Las muertes luminosas de Leila
Texto: Sara Millán. Fotografías: Leila Amat//
La fotografía es una forma de capturar la luz y la esencia de la realidad. Roland Barthes, Susan Sontag, y otros muchos especialistas han debatido sobre estas cuestiones. ¿Este arte capta el momento tal y como es? ¿Lo falsea o lo altera? Esa cuestión no ha sido solucionada, y queda dependiente de la subjetividad de cada uno. Pero hoy, lo que importa, es la realidad de Leila Amat.
Leila se desangra en un desierto de tierra cuarteada. Una vez su madre le dijo que se mata en sus fotos porque no se puede matar en vida. A través de sus venas fluyen amapolas que empapan la sequedad del suelo, fundiéndose con él. Se pinta los labios del mismo rojo desafiante que los claveles de su Andalucía natal. El rojo es su color favorito, hace juego con la sangre y parece querer decir “mira, pese a todo sigo aquí, aguanto”. Procura no abusar de él, pero a menudo incendia sus imágenes y ataca directamente al espectador. Es vida y muerte, fragilidad y fortaleza, pasión y tristeza; binomios indisolubles con los que juega en sus fotografías
Es muy sencillo charlar con ella. Cuando habla de su infancia y de su abuela le sale el acento andaluz. Su niñez transcurrió en Sevilla, y en su obra hay mucho de esa ciudad: los caballos, las naranjas, la luz dorada… De ella misma emana esa luminosidad. El piercing que parece dos pecas perfectamente alineadas al lado de su ojo izquierdo es hipnótico. Si Klimt la hubiera conocido, la habría convertido en alguna versión alternativa de sus ondinas con media cabeza rapada. Sus fotos tienen mucho de mediterráneo, pero también encierran algo más oscuro y atávico. Suena Arvo Pärt de fondo. Las notas de Silentium funden su esencia con el imaginario de Leila Amat.

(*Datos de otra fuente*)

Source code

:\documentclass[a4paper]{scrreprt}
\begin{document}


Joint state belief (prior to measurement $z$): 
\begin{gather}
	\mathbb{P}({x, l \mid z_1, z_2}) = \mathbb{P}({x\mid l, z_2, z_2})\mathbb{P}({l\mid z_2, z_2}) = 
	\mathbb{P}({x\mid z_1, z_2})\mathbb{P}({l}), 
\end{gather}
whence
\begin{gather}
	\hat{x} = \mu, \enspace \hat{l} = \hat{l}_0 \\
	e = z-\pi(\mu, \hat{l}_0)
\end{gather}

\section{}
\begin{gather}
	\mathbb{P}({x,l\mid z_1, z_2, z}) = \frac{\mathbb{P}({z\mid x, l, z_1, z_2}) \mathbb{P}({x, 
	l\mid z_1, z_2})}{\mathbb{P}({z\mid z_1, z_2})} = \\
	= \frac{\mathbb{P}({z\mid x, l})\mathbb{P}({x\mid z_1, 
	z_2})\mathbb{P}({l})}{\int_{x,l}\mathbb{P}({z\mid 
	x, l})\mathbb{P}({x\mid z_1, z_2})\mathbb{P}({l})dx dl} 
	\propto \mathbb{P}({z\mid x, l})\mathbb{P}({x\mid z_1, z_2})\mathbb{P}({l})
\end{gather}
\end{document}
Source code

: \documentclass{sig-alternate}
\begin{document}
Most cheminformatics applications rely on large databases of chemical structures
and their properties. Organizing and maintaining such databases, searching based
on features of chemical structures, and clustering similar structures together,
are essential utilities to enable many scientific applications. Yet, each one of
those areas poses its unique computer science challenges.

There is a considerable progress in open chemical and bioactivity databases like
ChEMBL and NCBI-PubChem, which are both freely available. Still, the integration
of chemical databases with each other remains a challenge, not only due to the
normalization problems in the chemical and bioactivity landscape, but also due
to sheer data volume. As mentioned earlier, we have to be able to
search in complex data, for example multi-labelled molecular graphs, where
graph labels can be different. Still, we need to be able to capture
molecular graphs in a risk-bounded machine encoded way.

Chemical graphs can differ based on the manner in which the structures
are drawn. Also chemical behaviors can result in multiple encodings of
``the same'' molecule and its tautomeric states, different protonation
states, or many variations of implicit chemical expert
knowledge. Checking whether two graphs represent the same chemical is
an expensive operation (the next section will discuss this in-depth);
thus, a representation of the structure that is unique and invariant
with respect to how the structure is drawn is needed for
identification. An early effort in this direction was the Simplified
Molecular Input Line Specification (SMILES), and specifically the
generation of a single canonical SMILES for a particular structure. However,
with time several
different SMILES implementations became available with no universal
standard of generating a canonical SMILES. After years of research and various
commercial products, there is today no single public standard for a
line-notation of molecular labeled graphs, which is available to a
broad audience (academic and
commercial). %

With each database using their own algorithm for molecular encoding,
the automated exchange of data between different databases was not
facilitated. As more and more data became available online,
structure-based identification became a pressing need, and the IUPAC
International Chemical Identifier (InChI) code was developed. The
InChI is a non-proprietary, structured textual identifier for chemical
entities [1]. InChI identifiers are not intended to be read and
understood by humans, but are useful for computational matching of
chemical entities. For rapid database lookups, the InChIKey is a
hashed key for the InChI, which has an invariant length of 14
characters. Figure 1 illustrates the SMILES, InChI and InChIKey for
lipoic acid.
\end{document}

Empezó en la fotografía a través de la cámara analógica de su padre. Ha hecho fotos desde siempre, pero fue durante la carrera, filología hispánica, cuando empezó a hacer algo más cercano a su trabajo actual. Entrar en el psiquiátrico fue lo que marcó su futuro: la depresión le mostró que se quería dedicar de manera definitiva a la fotografía. No la considera una de las artes más excelsas -por encima están la música o la literatura-, es su herramienta de supervivencia, su vía de escape. Aunque tenga la espinita de realizar algún proyecto cinematográfico, para ella este es su arte, el más pequeño, frágil e íntimo. Ni siquiera le gusta trabajar con grandes series: concibe cada escena como un pequeño cuadro independiente. Plasma con imágenes todo lo que no puede decir con palabras. Leila, como Eva Luna, piensa en imágenes congeladas en una fotografía.
¿Hay que ser infeliz para crear?
Aunque la fotógrafa ha encontrado varios ejemplos de artistas satisfechos, reconoce que la mayoría de las veces el arte surge a la hora de plasmar un conflicto. Su fotografía ha ido cambiando a lo largo de los años, desde una época más oscura hasta la actual, llena de luz. Esos primeros momentos fueron los marcados por su depresión y las estancias en psiquiátricos. Al igual que James Rhodes en su autobiografía, a los psiquiátricos los llama “extraños infiernos patrocinados por las industrias farmacéuticas”. Ella añade a esto un círculo vicioso: mientras más demuestras que tu estado de agonía y angustia va in crescendo, más días te toca estar encerrada.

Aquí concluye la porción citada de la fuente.